[Records contained in a dataset]
——
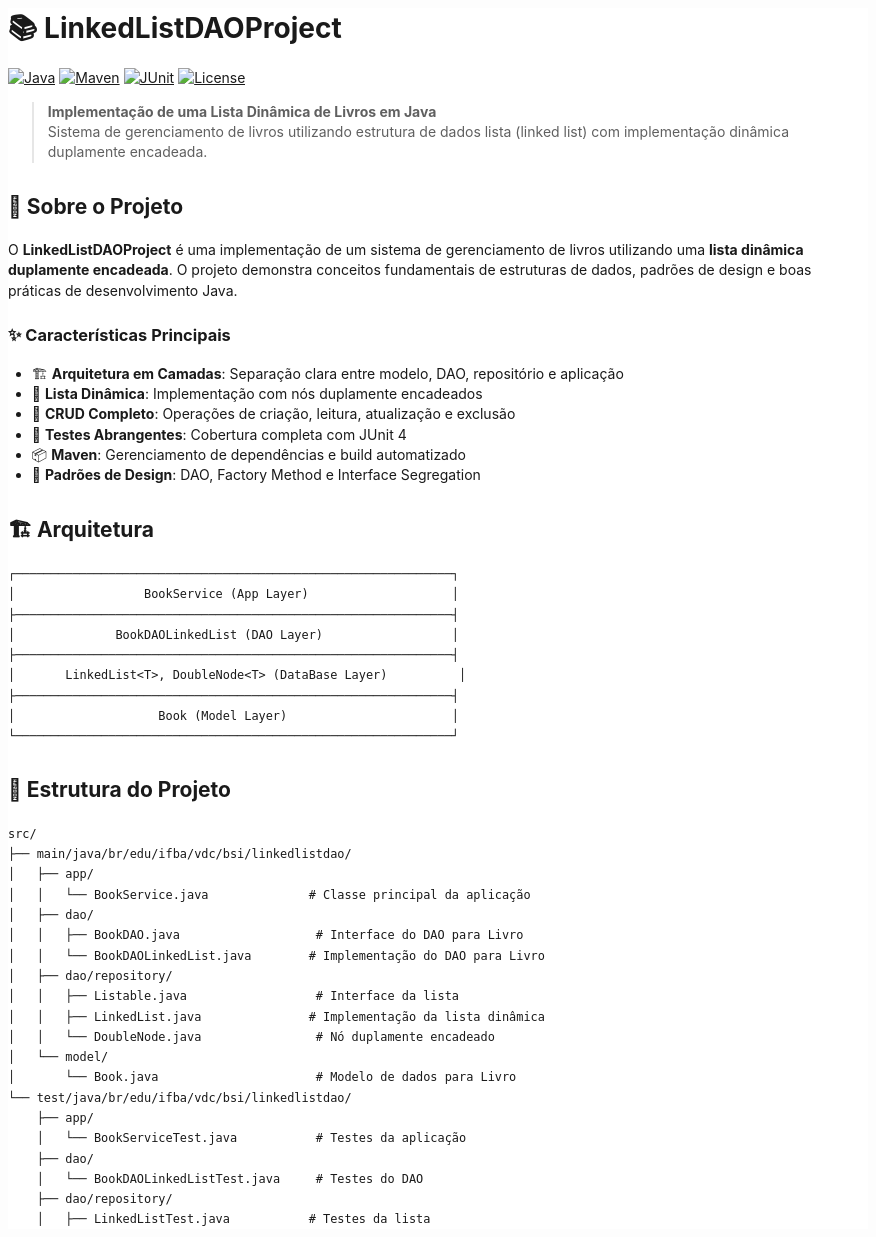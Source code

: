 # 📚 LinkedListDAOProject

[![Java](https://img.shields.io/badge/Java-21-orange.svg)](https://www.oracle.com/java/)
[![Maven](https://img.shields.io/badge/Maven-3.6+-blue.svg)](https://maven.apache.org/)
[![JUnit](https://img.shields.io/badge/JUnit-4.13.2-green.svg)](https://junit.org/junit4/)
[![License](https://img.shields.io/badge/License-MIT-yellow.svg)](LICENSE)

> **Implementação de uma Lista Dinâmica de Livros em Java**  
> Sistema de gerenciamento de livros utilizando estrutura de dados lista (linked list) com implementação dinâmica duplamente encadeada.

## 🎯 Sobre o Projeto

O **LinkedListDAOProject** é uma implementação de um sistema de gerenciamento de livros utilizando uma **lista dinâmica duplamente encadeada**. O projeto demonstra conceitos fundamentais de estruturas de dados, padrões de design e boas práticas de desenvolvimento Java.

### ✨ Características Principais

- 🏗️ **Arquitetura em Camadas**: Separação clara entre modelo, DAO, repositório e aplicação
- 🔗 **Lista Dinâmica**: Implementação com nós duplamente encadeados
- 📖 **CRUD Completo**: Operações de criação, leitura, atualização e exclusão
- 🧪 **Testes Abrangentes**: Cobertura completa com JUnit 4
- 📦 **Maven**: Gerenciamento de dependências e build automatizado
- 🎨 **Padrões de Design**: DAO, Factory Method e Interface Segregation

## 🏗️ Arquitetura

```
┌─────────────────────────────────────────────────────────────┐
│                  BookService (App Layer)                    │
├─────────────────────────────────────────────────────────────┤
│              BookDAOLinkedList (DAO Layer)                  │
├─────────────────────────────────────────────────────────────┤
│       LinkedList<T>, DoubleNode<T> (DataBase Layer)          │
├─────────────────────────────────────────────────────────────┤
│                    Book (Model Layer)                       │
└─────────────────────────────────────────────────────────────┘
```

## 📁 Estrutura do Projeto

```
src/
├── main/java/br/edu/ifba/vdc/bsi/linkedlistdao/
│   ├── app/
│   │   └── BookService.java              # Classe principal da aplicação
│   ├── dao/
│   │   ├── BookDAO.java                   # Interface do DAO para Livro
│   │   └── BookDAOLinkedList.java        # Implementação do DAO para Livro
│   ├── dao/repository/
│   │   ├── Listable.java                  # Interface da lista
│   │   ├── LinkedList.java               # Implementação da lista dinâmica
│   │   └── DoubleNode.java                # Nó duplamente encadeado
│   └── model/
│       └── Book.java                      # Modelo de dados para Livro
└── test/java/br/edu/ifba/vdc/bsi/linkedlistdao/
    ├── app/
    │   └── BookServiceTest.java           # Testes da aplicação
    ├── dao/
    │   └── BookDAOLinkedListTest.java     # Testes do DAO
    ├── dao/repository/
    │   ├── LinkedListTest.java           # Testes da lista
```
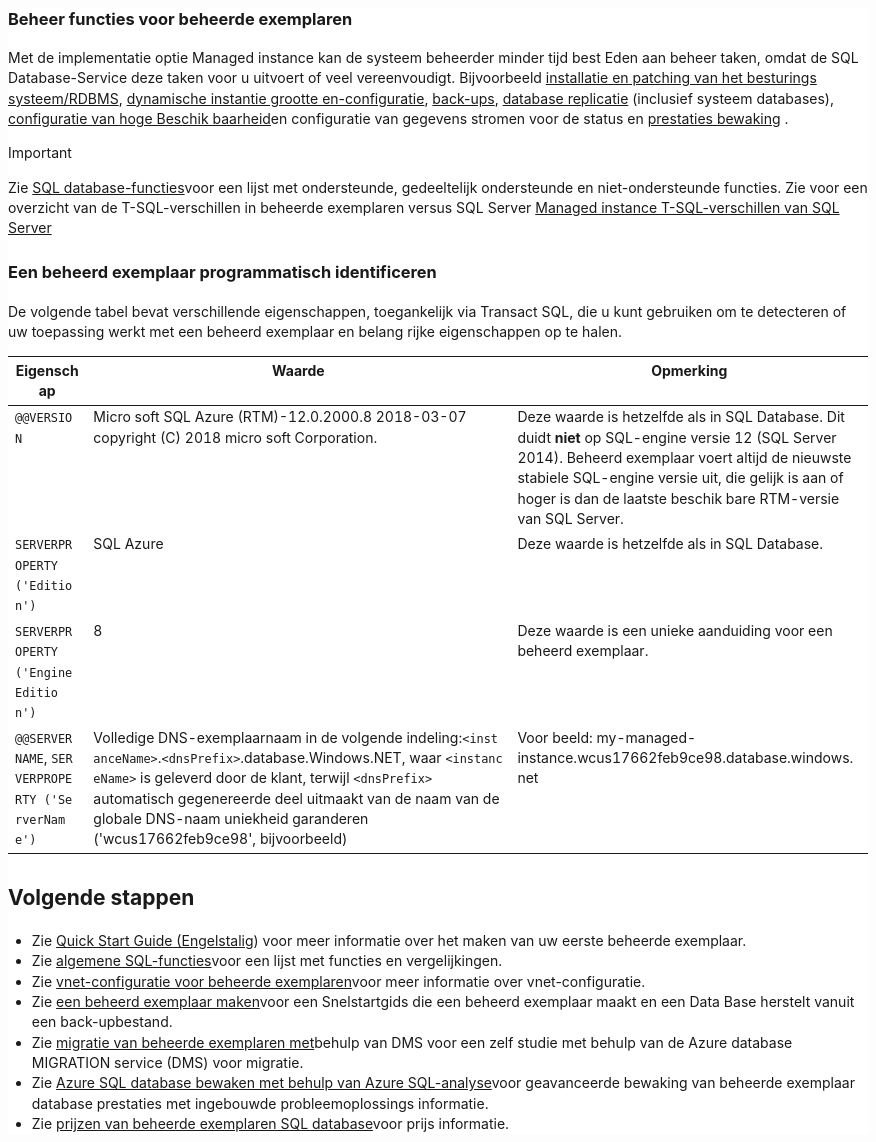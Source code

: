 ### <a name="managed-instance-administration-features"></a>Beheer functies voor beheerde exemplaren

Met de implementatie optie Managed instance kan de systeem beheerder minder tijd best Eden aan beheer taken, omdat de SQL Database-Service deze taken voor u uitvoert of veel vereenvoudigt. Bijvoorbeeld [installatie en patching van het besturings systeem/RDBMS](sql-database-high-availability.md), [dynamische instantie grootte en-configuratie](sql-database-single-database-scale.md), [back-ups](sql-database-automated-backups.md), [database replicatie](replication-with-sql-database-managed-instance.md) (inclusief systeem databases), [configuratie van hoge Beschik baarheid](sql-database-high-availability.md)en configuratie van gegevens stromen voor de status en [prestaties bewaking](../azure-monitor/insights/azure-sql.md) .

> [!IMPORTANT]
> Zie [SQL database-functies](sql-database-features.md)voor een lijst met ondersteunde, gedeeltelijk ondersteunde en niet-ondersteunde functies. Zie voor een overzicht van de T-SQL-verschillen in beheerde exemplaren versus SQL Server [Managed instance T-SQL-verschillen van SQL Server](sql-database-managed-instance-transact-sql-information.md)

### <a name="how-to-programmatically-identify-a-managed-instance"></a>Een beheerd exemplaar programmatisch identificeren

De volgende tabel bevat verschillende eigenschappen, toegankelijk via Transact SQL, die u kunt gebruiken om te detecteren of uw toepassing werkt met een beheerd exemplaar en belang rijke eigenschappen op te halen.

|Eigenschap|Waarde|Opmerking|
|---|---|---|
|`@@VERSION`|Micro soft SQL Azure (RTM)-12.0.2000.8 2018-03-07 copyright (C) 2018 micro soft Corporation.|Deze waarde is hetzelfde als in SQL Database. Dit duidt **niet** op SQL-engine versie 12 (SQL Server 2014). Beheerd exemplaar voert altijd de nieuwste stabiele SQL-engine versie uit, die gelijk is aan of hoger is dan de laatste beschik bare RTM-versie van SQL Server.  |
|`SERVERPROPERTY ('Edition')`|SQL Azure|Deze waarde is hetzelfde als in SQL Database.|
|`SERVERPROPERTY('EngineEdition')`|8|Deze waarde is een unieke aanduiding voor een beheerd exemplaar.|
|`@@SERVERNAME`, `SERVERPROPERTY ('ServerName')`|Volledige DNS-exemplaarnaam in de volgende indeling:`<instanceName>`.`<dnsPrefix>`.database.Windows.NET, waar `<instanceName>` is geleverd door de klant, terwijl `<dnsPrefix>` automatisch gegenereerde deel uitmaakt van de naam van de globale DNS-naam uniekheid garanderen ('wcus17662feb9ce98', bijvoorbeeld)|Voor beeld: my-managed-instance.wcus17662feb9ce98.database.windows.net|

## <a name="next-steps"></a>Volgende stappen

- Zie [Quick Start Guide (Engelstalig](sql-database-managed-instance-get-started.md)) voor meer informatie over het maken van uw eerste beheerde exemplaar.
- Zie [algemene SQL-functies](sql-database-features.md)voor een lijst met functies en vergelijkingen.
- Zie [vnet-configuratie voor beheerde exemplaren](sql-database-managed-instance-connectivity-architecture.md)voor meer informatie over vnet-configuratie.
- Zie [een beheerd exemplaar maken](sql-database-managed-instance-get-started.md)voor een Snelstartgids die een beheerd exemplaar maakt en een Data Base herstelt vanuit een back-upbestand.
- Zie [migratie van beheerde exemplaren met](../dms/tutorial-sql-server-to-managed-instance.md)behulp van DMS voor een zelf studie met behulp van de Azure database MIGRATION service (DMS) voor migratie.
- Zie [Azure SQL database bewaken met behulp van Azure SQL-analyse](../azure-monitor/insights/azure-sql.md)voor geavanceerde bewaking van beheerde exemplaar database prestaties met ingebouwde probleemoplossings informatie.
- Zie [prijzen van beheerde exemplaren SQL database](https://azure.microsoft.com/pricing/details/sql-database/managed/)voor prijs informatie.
——
> [Aim of the exercise] The line containing "- Zie [algemene" and all lines after it, through the end of the entries above, are to be returned exactly and alone.

> [Result]
- Zie [algemene SQL-functies](sql-database-features.md)voor een lijst met functies en vergelijkingen.
- Zie [vnet-configuratie voor beheerde exemplaren](sql-database-managed-instance-connectivity-architecture.md)voor meer informatie over vnet-configuratie.
- Zie [een beheerd exemplaar maken](sql-database-managed-instance-get-started.md)voor een Snelstartgids die een beheerd exemplaar maakt en een Data Base herstelt vanuit een back-upbestand.
- Zie [migratie van beheerde exemplaren met](../dms/tutorial-sql-server-to-managed-instance.md)behulp van DMS voor een zelf studie met behulp van de Azure database MIGRATION service (DMS) voor migratie.
- Zie [Azure SQL database bewaken met behulp van Azure SQL-analyse](../azure-monitor/insights/azure-sql.md)voor geavanceerde bewaking van beheerde exemplaar database prestaties met ingebouwde probleemoplossings informatie.
- Zie [prijzen van beheerde exemplaren SQL database](https://azure.microsoft.com/pricing/details/sql-database/managed/)voor prijs informatie.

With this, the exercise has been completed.